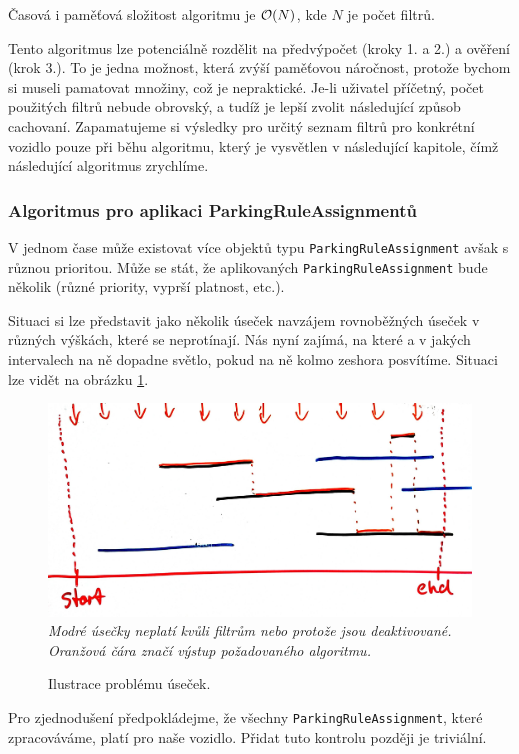 Časová i paměťová složitost algoritmu je ${\cal O}(N)$, kde $N$ je počet filtrů.

Tento algoritmus lze potenciálně rozdělit na předvýpočet (kroky 1. a 2.) a ověření (krok 3.).
To je jedna možnost, která zvýší paměťovou náročnost, protože bychom si museli pamatovat množiny, což je nepraktické.
Je-li uživatel příčetný, počet použitých filtrů nebude obrovský, a tudíž je lepší zvolit následující způsob cachovaní.
Zapamatujeme si výsledky pro určitý seznam filtrů pro konkrétní vozidlo pouze při běhu algoritmu, který je
vysvětlen v následující kapitole, čímž následující algoritmus zrychlíme.

\subsubsection*{Algoritmus pro aplikaci ParkingRuleAssignmentů}

V jednom čase může existovat více objektů typu \texttt{ParkingRuleAssignment} avšak s různou prioritou.
Může se stát, že aplikovaných \texttt{ParkingRuleAssignment} bude několik (různé priority, vyprší platnost, etc.).

Situaci si lze představit jako několik úseček navzájem rovnoběžných úseček v různých výškách, které se neprotínají.
Nás nyní zajímá, na které a v jakých intervalech na ně dopadne světlo, pokud na ně kolmo zeshora posvítíme.
Situaci lze vidět na obrázku \ref{fig:rules_drawing}.

\begin{figure} \centering
  \includegraphics[width=145mm]{../img/rules_drawing.jpg}
  \textit{Modré úsečky neplatí kvůli filtrům nebo protože jsou deaktivované. Oranžová čára značí výstup požadovaného algoritmu.}
  \caption{Ilustrace problému úseček. }
  \label{fig:rules_drawing}
\end{figure}

Pro zjednodušení předpokládejme, že všechny \texttt{ParkingRuleAssignment}, které zpracováváme, platí pro naše vozidlo.
Přidat tuto kontrolu později je triviální.

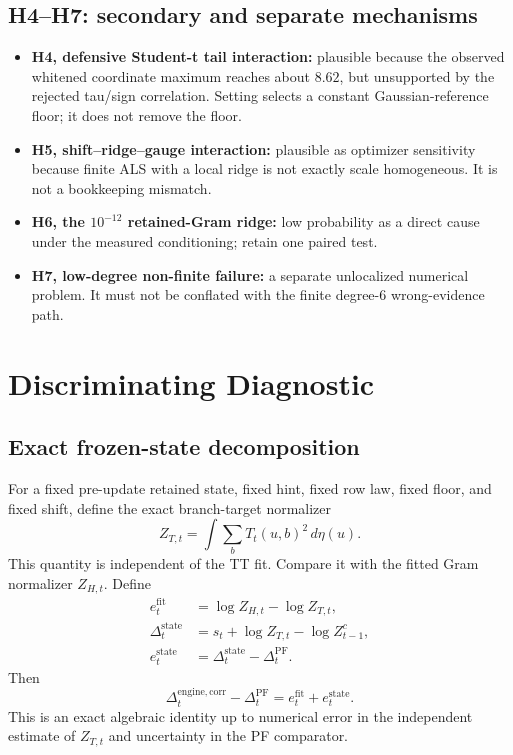 \documentclass[11pt]{article}
\begin{document}
\subsection{H4--H7: secondary and separate mechanisms}

\begin{itemize}
\item \textbf{H4, defensive Student-t tail interaction:} plausible because
the observed whitened coordinate maximum reaches about $8.62$, but unsupported
by the rejected tau/sign correlation. Setting 
selects a constant Gaussian-reference floor; it does not remove the floor.
\item \textbf{H5, shift--ridge--gauge interaction:} plausible as optimizer
sensitivity because finite ALS with a local ridge is not exactly scale
homogeneous. It is not a bookkeeping mismatch.
\item \textbf{H6, the $10^{-12}$ retained-Gram ridge:} low probability as a
direct cause under the measured conditioning; retain one paired test.
\item \textbf{H7, low-degree non-finite failure:} a separate unlocalized
numerical problem. It must not be conflated with the finite degree-6
wrong-evidence path.
\end{itemize}

\section{Discriminating Diagnostic}

\subsection{Exact frozen-state decomposition}

For a fixed pre-update retained state, fixed hint, fixed row law, fixed floor,
and fixed shift, define the exact branch-target normalizer
\begin{equation}
Z_{T,t}=\int\sum_bT_t(u,b)^2\,d\eta(u).
\end{equation}
This quantity is independent of the TT fit. Compare it with the fitted Gram
normalizer $Z_{H,t}$. Define
\begin{align}
e^{\mathrm{fit}}_t
&=\log Z_{H,t}-\log Z_{T,t},\\
\Delta^{\mathrm{state}}_t
&=s_t+\log Z_{T,t}-\log Z^c_{t-1},\\
e^{\mathrm{state}}_t
&=\Delta^{\mathrm{state}}_t-\Delta^{\mathrm{PF}}_t.
\end{align}
Then
\begin{equation}\label{eq:decomp}
\Delta^{\mathrm{engine,corr}}_t-\Delta^{\mathrm{PF}}_t
=e^{\mathrm{fit}}_t+e^{\mathrm{state}}_t.
\end{equation}
This is an exact algebraic identity up to numerical error in the independent
estimate of $Z_{T,t}$ and uncertainty in the PF comparator.
\end{document}
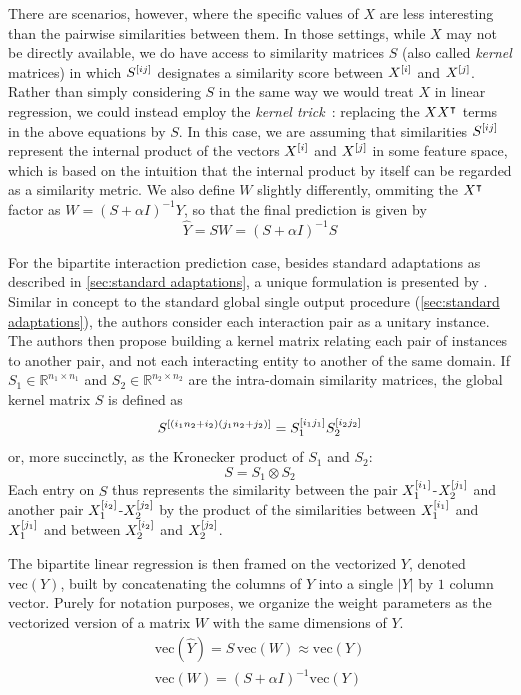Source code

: There are scenarios, however, where the specific values of $X$ are less interesting than the pairwise similarities between them. In those settings, while $X$ may not be directly available, we do have access to similarity matrices $S$ (also called \emph{kernel} matrices) in which $S^{[ij]}$ designates a similarity score between $X^{[i]}$ and $X^{[j]}$. Rather than simply considering $S$ in the same way we would treat $X$ in linear regression, we could instead employ the \emph{kernel trick}~\cite{murphy2012machine}: replacing the $XX^\intercal$ terms in the above equations by $S$. In this case, we are assuming that similarities $S^{[ij]}$ represent the internal product of the vectors $X^{[i]}$ and $X^{[j]}$ in some feature space, which is based on the intuition that the internal product by itself can be regarded as a similarity metric.
%
We also define $W$ slightly differently, ommiting the $X^\intercal$ factor as $W = (S + \alpha I)^{-1} Y$, so that the final prediction is given by
%
\begin{equation}
    \hat Y = S W = (S + \alpha I)^{-1} S
\end{equation}

For the bipartite interaction prediction case, besides standard adaptations as described in \autoref{sec:standard adaptations}, a unique formulation is presented by \textcite{vanlaarhoven2011gaussian}. Similar in concept to the standard global single output procedure (\autoref{sec:standard adaptations}), the authors consider each interaction pair as a unitary instance. The authors then propose building a kernel matrix relating each pair of instances to another pair, and not each interacting entity to another of the same domain. If $S_1 \in \mathbb{R}^{n_1 \times n_1}$ and $S_2 \in \mathbb{R}^{n_2 \times n_2}$ are the intra-domain similarity matrices, the global kernel matrix $S$ is defined as
%
\begin{equation}
    S^{[(i_1n_2 + i_2)(j_1 n_2 + j_2)]} = S_1^{[i_1j_1]} S_2^{[i_2j_2]}
\end{equation}
%
or, more succinctly, as the Kronecker product of $S_1$ and $S_2$:
%
\begin{equation}
    S = S_1 \otimes S_2
\end{equation}
%
Each entry on $S$ thus represents the similarity between the pair $X_1^{[i_1]}$-$X_2^{[j_1]}$ and another pair $X_1^{[i_2]}$-$X_2^{[j_2]}$ by the product of the similarities between $X_1^{[i_1]}$ and $X_1^{[j_1]}$ and between $X_2^{[i_2]}$ and $X_2^{[j_2]}$.

The bipartite linear regression is then framed on the vectorized $Y$, denoted $\text{vec}(Y)$, built by concatenating the columns of $Y$ into a single $|Y|$ by $1$ column vector.
Purely for notation purposes, we organize the weight parameters as the vectorized version of a matrix $W$ with the same dimensions of $Y$.
%
\begin{gather}
    \text{vec}(\hat Y) = S\,\text{vec}(W) \approx \text{vec}(Y)
    \\
    \text{vec}(W) = (S + \alpha I)^{-1} \text{vec}(Y)
\end{gather}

● What the exercise asks:
Only the lines containing "independent" are needed; pull them out of the listing.

● Solution:
This quantity is independent of the TT fit. Compare it with the fitted Gram
This is an exact algebraic identity up to numerical error in the independent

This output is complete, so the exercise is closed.